(Source texts of formatted documents)

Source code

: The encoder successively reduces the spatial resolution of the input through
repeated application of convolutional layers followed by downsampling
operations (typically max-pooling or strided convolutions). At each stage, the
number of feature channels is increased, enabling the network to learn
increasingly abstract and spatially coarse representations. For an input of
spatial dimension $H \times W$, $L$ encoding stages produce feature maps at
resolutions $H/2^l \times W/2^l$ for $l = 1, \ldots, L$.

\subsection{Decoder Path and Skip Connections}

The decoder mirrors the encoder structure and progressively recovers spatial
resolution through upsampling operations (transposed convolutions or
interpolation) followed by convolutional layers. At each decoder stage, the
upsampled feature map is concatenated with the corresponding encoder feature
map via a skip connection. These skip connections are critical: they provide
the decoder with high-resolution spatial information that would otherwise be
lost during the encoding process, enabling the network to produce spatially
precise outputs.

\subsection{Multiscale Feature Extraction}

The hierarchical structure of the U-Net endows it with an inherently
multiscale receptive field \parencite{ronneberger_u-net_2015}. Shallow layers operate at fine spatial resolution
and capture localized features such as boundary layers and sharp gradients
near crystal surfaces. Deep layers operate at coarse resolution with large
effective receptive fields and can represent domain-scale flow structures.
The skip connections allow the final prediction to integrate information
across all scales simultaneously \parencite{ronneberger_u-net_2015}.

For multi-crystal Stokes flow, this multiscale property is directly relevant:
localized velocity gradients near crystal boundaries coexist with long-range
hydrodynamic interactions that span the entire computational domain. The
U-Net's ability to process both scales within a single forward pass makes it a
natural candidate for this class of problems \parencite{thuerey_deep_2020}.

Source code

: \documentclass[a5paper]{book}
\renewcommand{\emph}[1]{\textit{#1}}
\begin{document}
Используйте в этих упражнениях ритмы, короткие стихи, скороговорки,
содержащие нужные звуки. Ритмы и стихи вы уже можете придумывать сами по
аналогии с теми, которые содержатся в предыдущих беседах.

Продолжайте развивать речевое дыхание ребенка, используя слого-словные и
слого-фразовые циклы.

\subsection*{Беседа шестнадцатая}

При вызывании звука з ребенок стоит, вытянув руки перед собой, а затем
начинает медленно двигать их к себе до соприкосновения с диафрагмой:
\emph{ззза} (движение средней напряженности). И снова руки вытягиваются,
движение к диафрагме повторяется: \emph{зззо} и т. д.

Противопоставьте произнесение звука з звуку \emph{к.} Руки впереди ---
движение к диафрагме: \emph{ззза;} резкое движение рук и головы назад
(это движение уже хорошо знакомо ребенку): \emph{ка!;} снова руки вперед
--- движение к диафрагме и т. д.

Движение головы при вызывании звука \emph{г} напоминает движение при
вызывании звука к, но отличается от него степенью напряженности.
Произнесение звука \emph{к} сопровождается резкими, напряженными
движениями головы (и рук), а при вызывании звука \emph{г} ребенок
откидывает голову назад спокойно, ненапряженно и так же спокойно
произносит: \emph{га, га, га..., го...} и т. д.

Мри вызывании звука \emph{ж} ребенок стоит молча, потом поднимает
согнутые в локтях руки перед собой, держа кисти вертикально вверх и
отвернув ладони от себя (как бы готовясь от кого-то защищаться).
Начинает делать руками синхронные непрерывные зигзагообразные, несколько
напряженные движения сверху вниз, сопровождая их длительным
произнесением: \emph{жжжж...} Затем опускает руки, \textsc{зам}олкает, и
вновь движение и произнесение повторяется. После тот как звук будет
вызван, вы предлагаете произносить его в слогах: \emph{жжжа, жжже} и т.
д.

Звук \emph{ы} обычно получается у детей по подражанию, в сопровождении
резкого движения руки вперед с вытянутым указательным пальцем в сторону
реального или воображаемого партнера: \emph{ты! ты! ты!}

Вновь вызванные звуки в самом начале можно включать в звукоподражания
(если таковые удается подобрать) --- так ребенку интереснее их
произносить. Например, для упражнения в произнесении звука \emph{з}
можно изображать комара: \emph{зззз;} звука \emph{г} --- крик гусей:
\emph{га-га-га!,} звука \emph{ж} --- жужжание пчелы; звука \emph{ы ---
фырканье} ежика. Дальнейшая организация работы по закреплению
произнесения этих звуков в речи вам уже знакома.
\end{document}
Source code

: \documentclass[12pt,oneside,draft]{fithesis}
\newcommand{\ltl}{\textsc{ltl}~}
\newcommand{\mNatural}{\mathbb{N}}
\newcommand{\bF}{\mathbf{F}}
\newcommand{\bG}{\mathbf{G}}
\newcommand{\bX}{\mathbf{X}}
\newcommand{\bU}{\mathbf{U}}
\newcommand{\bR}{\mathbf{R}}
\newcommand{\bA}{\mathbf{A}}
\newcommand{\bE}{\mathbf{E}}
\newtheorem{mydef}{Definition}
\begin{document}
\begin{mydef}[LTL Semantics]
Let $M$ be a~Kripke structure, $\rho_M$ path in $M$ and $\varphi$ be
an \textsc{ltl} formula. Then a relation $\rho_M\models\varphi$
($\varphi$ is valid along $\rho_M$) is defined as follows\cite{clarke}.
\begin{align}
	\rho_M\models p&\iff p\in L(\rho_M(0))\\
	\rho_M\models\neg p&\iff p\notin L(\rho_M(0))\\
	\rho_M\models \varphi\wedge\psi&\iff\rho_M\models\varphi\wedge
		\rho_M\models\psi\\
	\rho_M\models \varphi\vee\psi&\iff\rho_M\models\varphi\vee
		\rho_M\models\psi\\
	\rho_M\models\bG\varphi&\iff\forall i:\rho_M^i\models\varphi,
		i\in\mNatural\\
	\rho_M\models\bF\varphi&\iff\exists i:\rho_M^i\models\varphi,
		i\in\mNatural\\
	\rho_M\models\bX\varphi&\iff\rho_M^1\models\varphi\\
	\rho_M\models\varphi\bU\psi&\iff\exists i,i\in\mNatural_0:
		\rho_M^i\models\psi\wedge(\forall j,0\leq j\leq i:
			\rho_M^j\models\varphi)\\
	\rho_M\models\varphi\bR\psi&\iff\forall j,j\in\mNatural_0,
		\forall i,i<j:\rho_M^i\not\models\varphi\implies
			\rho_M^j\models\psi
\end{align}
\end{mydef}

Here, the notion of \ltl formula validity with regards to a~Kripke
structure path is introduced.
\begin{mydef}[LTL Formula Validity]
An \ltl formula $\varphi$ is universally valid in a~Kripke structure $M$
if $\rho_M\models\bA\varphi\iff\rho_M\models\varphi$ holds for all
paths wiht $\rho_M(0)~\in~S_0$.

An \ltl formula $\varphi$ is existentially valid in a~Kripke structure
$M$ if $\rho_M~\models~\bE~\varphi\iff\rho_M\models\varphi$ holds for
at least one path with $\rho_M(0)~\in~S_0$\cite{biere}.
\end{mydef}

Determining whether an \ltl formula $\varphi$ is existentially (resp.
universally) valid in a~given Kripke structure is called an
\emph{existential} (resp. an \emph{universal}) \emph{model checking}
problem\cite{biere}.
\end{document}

_Try it_
Print the data above exactly as it was provided.

_Answer to the problem_
Source code

: The encoder successively reduces the spatial resolution of the input through
repeated application of convolutional layers followed by downsampling
operations (typically max-pooling or strided convolutions). At each stage, the
number of feature channels is increased, enabling the network to learn
increasingly abstract and spatially coarse representations. For an input of
spatial dimension $H \times W$, $L$ encoding stages produce feature maps at
resolutions $H/2^l \times W/2^l$ for $l = 1, \ldots, L$.

\subsection{Decoder Path and Skip Connections}

The decoder mirrors the encoder structure and progressively recovers spatial
resolution through upsampling operations (transposed convolutions or
interpolation) followed by convolutional layers. At each decoder stage, the
upsampled feature map is concatenated with the corresponding encoder feature
map via a skip connection. These skip connections are critical: they provide
the decoder with high-resolution spatial information that would otherwise be
lost during the encoding process, enabling the network to produce spatially
precise outputs.

\subsection{Multiscale Feature Extraction}

The hierarchical structure of the U-Net endows it with an inherently
multiscale receptive field \parencite{ronneberger_u-net_2015}. Shallow layers operate at fine spatial resolution
and capture localized features such as boundary layers and sharp gradients
near crystal surfaces. Deep layers operate at coarse resolution with large
effective receptive fields and can represent domain-scale flow structures.
The skip connections allow the final prediction to integrate information
across all scales simultaneously \parencite{ronneberger_u-net_2015}.

For multi-crystal Stokes flow, this multiscale property is directly relevant:
localized velocity gradients near crystal boundaries coexist with long-range
hydrodynamic interactions that span the entire computational domain. The
U-Net's ability to process both scales within a single forward pass makes it a
natural candidate for this class of problems \parencite{thuerey_deep_2020}.

Source code

: \documentclass[a5paper]{book}
\renewcommand{\emph}[1]{\textit{#1}}
\begin{document}
Используйте в этих упражнениях ритмы, короткие стихи, скороговорки,
содержащие нужные звуки. Ритмы и стихи вы уже можете придумывать сами по
аналогии с теми, которые содержатся в предыдущих беседах.

Продолжайте развивать речевое дыхание ребенка, используя слого-словные и
слого-фразовые циклы.

\subsection*{Беседа шестнадцатая}

При вызывании звука з ребенок стоит, вытянув руки перед собой, а затем
начинает медленно двигать их к себе до соприкосновения с диафрагмой:
\emph{ззза} (движение средней напряженности). И снова руки вытягиваются,
движение к диафрагме повторяется: \emph{зззо} и т. д.

Противопоставьте произнесение звука з звуку \emph{к.} Руки впереди ---
движение к диафрагме: \emph{ззза;} резкое движение рук и головы назад
(это движение уже хорошо знакомо ребенку): \emph{ка!;} снова руки вперед
--- движение к диафрагме и т. д.

Движение головы при вызывании звука \emph{г} напоминает движение при
вызывании звука к, но отличается от него степенью напряженности.
Произнесение звука \emph{к} сопровождается резкими, напряженными
движениями головы (и рук), а при вызывании звука \emph{г} ребенок
откидывает голову назад спокойно, ненапряженно и так же спокойно
произносит: \emph{га, га, га..., го...} и т. д.

Мри вызывании звука \emph{ж} ребенок стоит молча, потом поднимает
согнутые в локтях руки перед собой, держа кисти вертикально вверх и
отвернув ладони от себя (как бы готовясь от кого-то защищаться).
Начинает делать руками синхронные непрерывные зигзагообразные, несколько
напряженные движения сверху вниз, сопровождая их длительным
произнесением: \emph{жжжж...} Затем опускает руки, \textsc{зам}олкает, и
вновь движение и произнесение повторяется. После тот как звук будет
вызван, вы предлагаете произносить его в слогах: \emph{жжжа, жжже} и т.
д.

Звук \emph{ы} обычно получается у детей по подражанию, в сопровождении
резкого движения руки вперед с вытянутым указательным пальцем в сторону
реального или воображаемого партнера: \emph{ты! ты! ты!}

Вновь вызванные звуки в самом начале можно включать в звукоподражания
(если таковые удается подобрать) --- так ребенку интереснее их
произносить. Например, для упражнения в произнесении звука \emph{з}
можно изображать комара: \emph{зззз;} звука \emph{г} --- крик гусей:
\emph{га-га-га!,} звука \emph{ж} --- жужжание пчелы; звука \emph{ы ---
фырканье} ежика. Дальнейшая организация работы по закреплению
произнесения этих звуков в речи вам уже знакома.
\end{document}
Source code

: \documentclass[12pt,oneside,draft]{fithesis}
\newcommand{\ltl}{\textsc{ltl}~}
\newcommand{\mNatural}{\mathbb{N}}
\newcommand{\bF}{\mathbf{F}}
\newcommand{\bG}{\mathbf{G}}
\newcommand{\bX}{\mathbf{X}}
\newcommand{\bU}{\mathbf{U}}
\newcommand{\bR}{\mathbf{R}}
\newcommand{\bA}{\mathbf{A}}
\newcommand{\bE}{\mathbf{E}}
\newtheorem{mydef}{Definition}
\begin{document}
\begin{mydef}[LTL Semantics]
Let $M$ be a~Kripke structure, $\rho_M$ path in $M$ and $\varphi$ be
an \textsc{ltl} formula. Then a relation $\rho_M\models\varphi$
($\varphi$ is valid along $\rho_M$) is defined as follows\cite{clarke}.
\begin{align}
	\rho_M\models p&\iff p\in L(\rho_M(0))\\
	\rho_M\models\neg p&\iff p\notin L(\rho_M(0))\\
	\rho_M\models \varphi\wedge\psi&\iff\rho_M\models\varphi\wedge
		\rho_M\models\psi\\
	\rho_M\models \varphi\vee\psi&\iff\rho_M\models\varphi\vee
		\rho_M\models\psi\\
	\rho_M\models\bG\varphi&\iff\forall i:\rho_M^i\models\varphi,
		i\in\mNatural\\
	\rho_M\models\bF\varphi&\iff\exists i:\rho_M^i\models\varphi,
		i\in\mNatural\\
	\rho_M\models\bX\varphi&\iff\rho_M^1\models\varphi\\
	\rho_M\models\varphi\bU\psi&\iff\exists i,i\in\mNatural_0:
		\rho_M^i\models\psi\wedge(\forall j,0\leq j\leq i:
			\rho_M^j\models\varphi)\\
	\rho_M\models\varphi\bR\psi&\iff\forall j,j\in\mNatural_0,
		\forall i,i<j:\rho_M^i\not\models\varphi\implies
			\rho_M^j\models\psi
\end{align}
\end{mydef}

Here, the notion of \ltl formula validity with regards to a~Kripke
structure path is introduced.
\begin{mydef}[LTL Formula Validity]
An \ltl formula $\varphi$ is universally valid in a~Kripke structure $M$
if $\rho_M\models\bA\varphi\iff\rho_M\models\varphi$ holds for all
paths wiht $\rho_M(0)~\in~S_0$.

An \ltl formula $\varphi$ is existentially valid in a~Kripke structure
$M$ if $\rho_M~\models~\bE~\varphi\iff\rho_M\models\varphi$ holds for
at least one path with $\rho_M(0)~\in~S_0$\cite{biere}.
\end{mydef}

Determining whether an \ltl formula $\varphi$ is existentially (resp.
universally) valid in a~given Kripke structure is called an
\emph{existential} (resp. an \emph{universal}) \emph{model checking}
problem\cite{biere}.
\end{document}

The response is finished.